REQUIREMENT:
Word for word, the listing below should be printed again.

TASK INPUT:

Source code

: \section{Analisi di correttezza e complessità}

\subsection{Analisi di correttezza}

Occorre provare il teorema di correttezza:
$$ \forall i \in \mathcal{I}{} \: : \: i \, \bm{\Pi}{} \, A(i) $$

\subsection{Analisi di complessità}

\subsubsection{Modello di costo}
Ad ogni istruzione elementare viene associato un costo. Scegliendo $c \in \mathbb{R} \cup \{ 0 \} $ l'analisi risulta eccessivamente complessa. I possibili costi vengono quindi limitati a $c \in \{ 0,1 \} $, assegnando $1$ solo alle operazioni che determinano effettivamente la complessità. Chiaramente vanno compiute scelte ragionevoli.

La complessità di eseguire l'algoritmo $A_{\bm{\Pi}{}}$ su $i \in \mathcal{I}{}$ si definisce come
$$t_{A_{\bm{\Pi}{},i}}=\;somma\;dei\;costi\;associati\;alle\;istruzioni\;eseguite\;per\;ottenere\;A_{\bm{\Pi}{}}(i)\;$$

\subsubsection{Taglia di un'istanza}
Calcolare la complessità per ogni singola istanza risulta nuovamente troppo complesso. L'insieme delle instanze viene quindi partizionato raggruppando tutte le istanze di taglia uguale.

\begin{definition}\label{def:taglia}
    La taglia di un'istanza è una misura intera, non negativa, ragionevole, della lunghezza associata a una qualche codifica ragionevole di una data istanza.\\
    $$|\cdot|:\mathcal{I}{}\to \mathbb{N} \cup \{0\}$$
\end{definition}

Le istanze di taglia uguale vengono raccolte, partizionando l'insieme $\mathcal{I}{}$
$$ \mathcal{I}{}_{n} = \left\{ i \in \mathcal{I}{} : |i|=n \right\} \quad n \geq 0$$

REPLY:
Source code

: \section{Analisi di correttezza e complessità}

\subsection{Analisi di correttezza}

Occorre provare il teorema di correttezza:
$$ \forall i \in \mathcal{I}{} \: : \: i \, \bm{\Pi}{} \, A(i) $$

\subsection{Analisi di complessità}

\subsubsection{Modello di costo}
Ad ogni istruzione elementare viene associato un costo. Scegliendo $c \in \mathbb{R} \cup \{ 0 \} $ l'analisi risulta eccessivamente complessa. I possibili costi vengono quindi limitati a $c \in \{ 0,1 \} $, assegnando $1$ solo alle operazioni che determinano effettivamente la complessità. Chiaramente vanno compiute scelte ragionevoli.

La complessità di eseguire l'algoritmo $A_{\bm{\Pi}{}}$ su $i \in \mathcal{I}{}$ si definisce come
$$t_{A_{\bm{\Pi}{},i}}=\;somma\;dei\;costi\;associati\;alle\;istruzioni\;eseguite\;per\;ottenere\;A_{\bm{\Pi}{}}(i)\;$$

\subsubsection{Taglia di un'istanza}
Calcolare la complessità per ogni singola istanza risulta nuovamente troppo complesso. L'insieme delle instanze viene quindi partizionato raggruppando tutte le istanze di taglia uguale.

\begin{definition}\label{def:taglia}
    La taglia di un'istanza è una misura intera, non negativa, ragionevole, della lunghezza associata a una qualche codifica ragionevole di una data istanza.\\
    $$|\cdot|:\mathcal{I}{}\to \mathbb{N} \cup \{0\}$$
\end{definition}

Le istanze di taglia uguale vengono raccolte, partizionando l'insieme $\mathcal{I}{}$
$$ \mathcal{I}{}_{n} = \left\{ i \in \mathcal{I}{} : |i|=n \right\} \quad n \geq 0$$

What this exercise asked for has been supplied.